Raw data –
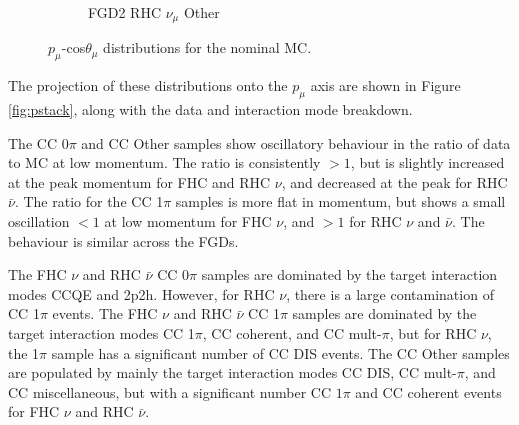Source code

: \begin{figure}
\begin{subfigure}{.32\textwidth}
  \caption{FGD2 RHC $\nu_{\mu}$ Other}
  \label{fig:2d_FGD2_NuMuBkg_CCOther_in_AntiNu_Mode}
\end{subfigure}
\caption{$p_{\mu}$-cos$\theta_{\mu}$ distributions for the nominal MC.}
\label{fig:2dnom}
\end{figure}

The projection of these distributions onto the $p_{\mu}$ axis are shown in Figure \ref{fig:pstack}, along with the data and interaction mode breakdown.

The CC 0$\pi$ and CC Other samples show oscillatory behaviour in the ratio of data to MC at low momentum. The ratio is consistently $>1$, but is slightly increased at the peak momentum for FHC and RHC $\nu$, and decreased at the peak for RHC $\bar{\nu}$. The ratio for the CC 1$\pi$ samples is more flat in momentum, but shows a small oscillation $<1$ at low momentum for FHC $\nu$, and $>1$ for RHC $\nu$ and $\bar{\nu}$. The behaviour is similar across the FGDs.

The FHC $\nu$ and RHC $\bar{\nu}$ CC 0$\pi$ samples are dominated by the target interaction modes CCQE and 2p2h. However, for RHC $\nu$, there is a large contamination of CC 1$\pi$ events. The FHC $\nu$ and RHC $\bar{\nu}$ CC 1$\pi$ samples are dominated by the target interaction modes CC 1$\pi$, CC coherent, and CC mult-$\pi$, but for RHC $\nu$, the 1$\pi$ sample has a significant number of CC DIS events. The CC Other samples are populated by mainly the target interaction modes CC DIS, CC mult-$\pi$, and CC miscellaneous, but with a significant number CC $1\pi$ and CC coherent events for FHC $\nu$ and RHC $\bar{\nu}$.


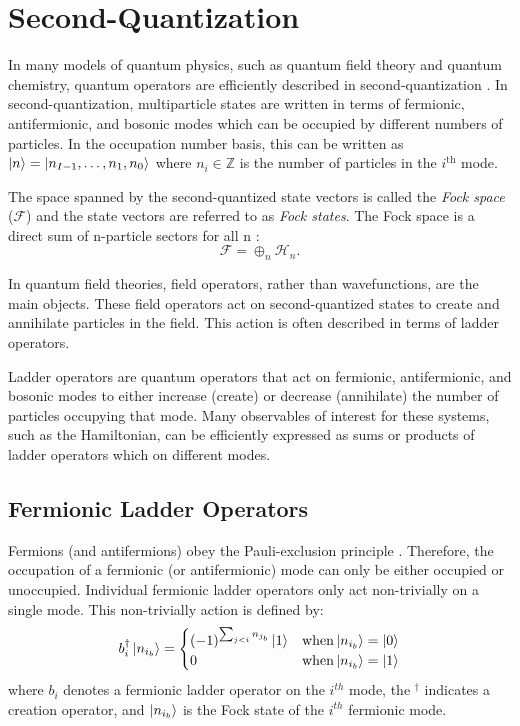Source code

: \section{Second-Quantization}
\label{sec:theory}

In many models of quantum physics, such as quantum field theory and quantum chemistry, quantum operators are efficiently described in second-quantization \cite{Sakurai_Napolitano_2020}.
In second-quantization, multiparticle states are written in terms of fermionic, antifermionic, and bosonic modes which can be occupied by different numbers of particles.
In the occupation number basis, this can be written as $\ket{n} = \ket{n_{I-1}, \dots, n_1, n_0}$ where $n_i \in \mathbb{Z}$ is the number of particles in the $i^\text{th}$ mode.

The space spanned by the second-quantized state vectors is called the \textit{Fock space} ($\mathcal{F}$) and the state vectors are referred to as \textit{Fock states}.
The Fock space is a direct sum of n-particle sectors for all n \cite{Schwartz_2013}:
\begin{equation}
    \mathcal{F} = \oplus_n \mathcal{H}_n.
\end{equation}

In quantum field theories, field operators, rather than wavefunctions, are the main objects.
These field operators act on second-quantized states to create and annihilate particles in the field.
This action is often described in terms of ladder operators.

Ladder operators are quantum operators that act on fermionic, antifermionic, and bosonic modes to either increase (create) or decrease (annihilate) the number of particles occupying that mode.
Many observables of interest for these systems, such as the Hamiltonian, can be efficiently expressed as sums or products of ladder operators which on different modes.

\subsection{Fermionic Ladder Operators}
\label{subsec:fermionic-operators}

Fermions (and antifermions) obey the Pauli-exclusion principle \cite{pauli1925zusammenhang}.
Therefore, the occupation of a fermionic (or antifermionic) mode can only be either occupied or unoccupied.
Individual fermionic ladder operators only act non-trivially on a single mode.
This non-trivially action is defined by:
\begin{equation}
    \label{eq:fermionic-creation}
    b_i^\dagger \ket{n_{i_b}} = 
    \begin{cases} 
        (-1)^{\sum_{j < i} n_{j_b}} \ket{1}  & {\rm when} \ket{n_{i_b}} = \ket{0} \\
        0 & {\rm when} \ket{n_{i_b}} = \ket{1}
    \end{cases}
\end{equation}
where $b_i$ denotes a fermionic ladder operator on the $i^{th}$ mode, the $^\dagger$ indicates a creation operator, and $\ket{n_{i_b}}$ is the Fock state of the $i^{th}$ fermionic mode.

Task requirements – Search the records for the word "quantum", then list every line that has it.

Response to the exercise –
In many models of quantum physics, such as quantum field theory and quantum chemistry, quantum operators are efficiently described in second-quantization \cite{Sakurai_Napolitano_2020}.
In quantum field theories, field operators, rather than wavefunctions, are the main objects.
Ladder operators are quantum operators that act on fermionic, antifermionic, and bosonic modes to either increase (create) or decrease (annihilate) the number of particles occupying that mode.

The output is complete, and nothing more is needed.